Un Japon qui doit se faire à l’immigration
La société japonaise semble avoir encore du mal avec l’idée de voir des diasporas s’installer sur l’archipel. Pourtant il y a eu des précédents, comme les Chinois et Coréens du Japon. Mais ceux-ci ont perdu leur nationalité japonaise en 1951 et leurs descendants n’ont pour la plupart pas le droit de vote.
Il y a aussi le cas des Brésiliens et des Péruviens du pays : ceux-ci sont majoritairement des descendants des Japonais émigrés au XIXe siècle. À partir des années 1990, ceux-ci ont eu droit à un régime privilégié pour revenir sur la terre de leurs ancêtres. Avec un succès toutefois mitigé : quand a éclaté la crise de 2008 et que de nombreuses firmes japonaises ont dû licencier, le gouvernement a offert une prime de 3.000 dollars à chacun de ces immigrés d’Amérique du Sud qui voudrait retraverser le Pacifique.
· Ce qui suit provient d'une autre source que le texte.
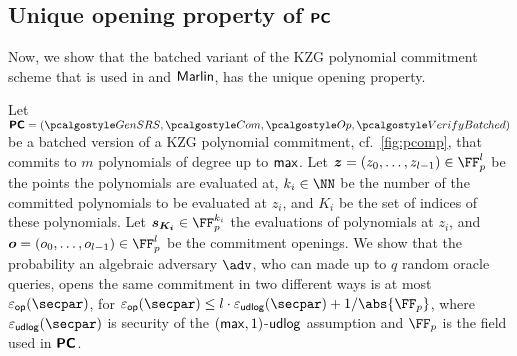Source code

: \subsection{Unique opening property of $\bm{\mathsf{PC}}$}
Now, we show that the batched variant of the KZG polynomial
commitment scheme that is used in \plonk{} and ${\textnormal{\textsf{Marlin}}}{}$, has the unique opening property.

\begin{lemma}
\label{lem:pcomp_op}
Let $\PCOM = (\kgen, \com, \open, \verifyb)$ be a batched version of a KZG polynomial commitment,
cf.~\cref{fig:pcomp}, that commits to $m$ polynomials of degree up to $\mathsf{max}$. Let $\vec{z} = (z_0, \ldots, z_{l - 1}) \in \FF_p^l$ be the points the polynomials are  evaluated at, $k_i \in \NN$ be the number of the committed polynomials to be evaluated at $z_i$, and $K_i$ be the set of indices of these polynomials. Let $\vec{s_{K_i}} \in \FF_p^{k_i}$ the evaluations of polynomials at $z_i$, and $\vec{o} = (o_0, \ldots, o_{l - 1}) \in \FF_p^l$ be the commitment openings. We show that the probability an algebraic adversary $\adv$, who can made up to $q$ random oracle queries, opens the same commitment in two different ways is at most $\epsop(\secpar)$, for $\epsop(\secpar) \leq l \cdot  \epsudlog(\secpar) + \infrac{1}{\abs{\FF_p}}$, where $\epsudlog(\secpar)$ is security of the $(\mathsf{max}, 1)$-$\mathsf{udlog}$ assumption and $\FF_p$ is the field used in $\bm{\mathsf{PC}}$.
\end{lemma}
- Pourtant, les choses bougent : en 2022 le Japon comptait 2,1 % de travailleurs immigrés (soit 2,76 millions de personnes) sur son territoire, tandis que le nombre total de résidents étrangers a atteint les 3 millions. C’est beaucoup moins que la moyenne de 12% des pays de l’OCDE, mais c’est un quasi-doublement sur une trentaine d’années.